[[ RECORDS FOR THIS TASK open ]]
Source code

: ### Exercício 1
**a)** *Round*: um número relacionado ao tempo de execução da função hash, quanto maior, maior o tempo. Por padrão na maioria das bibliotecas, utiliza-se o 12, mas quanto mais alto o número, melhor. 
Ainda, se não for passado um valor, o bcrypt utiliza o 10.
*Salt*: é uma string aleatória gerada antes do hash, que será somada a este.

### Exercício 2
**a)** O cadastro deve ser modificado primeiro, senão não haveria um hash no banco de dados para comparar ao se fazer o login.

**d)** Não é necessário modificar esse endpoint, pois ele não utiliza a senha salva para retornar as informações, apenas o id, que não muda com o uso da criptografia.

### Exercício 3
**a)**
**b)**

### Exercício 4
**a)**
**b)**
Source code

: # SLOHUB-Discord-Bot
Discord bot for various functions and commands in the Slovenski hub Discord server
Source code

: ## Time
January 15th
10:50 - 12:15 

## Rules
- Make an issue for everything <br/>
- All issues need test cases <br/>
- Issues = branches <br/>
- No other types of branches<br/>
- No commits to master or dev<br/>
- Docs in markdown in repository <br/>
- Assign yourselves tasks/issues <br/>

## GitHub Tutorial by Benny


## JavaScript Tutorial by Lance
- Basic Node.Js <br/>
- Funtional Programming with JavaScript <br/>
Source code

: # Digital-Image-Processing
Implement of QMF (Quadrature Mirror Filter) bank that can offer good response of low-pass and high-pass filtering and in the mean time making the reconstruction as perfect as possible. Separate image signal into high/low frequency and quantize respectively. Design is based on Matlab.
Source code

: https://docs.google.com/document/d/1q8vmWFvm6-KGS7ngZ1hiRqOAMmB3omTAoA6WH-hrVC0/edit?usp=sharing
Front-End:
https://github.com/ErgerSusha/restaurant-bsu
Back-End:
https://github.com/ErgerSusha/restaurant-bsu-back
[[ RECORDS FOR THIS TASK closed ]]
> [YOUR TASK]: Each record above needs to be transcribed word for word.

> [PROBLEM SOLUTION]:
Source code

: ### Exercício 1
**a)** *Round*: um número relacionado ao tempo de execução da função hash, quanto maior, maior o tempo. Por padrão na maioria das bibliotecas, utiliza-se o 12, mas quanto mais alto o número, melhor. 
Ainda, se não for passado um valor, o bcrypt utiliza o 10.
*Salt*: é uma string aleatória gerada antes do hash, que será somada a este.

### Exercício 2
**a)** O cadastro deve ser modificado primeiro, senão não haveria um hash no banco de dados para comparar ao se fazer o login.

**d)** Não é necessário modificar esse endpoint, pois ele não utiliza a senha salva para retornar as informações, apenas o id, que não muda com o uso da criptografia.

### Exercício 3
**a)**
**b)**

### Exercício 4
**a)**
**b)**
Source code

: # SLOHUB-Discord-Bot
Discord bot for various functions and commands in the Slovenski hub Discord server
Source code

: ## Time
January 15th
10:50 - 12:15 

## Rules
- Make an issue for everything <br/>
- All issues need test cases <br/>
- Issues = branches <br/>
- No other types of branches<br/>
- No commits to master or dev<br/>
- Docs in markdown in repository <br/>
- Assign yourselves tasks/issues <br/>

## GitHub Tutorial by Benny


## JavaScript Tutorial by Lance
- Basic Node.Js <br/>
- Funtional Programming with JavaScript <br/>
Source code

: # Digital-Image-Processing
Implement of QMF (Quadrature Mirror Filter) bank that can offer good response of low-pass and high-pass filtering and in the mean time making the reconstruction as perfect as possible. Separate image signal into high/low frequency and quantize respectively. Design is based on Matlab.
Source code

: https://docs.google.com/document/d/1q8vmWFvm6-KGS7ngZ1hiRqOAMmB3omTAoA6WH-hrVC0/edit?usp=sharing
Front-End:
https://github.com/ErgerSusha/restaurant-bsu
Back-End:
https://github.com/ErgerSusha/restaurant-bsu-back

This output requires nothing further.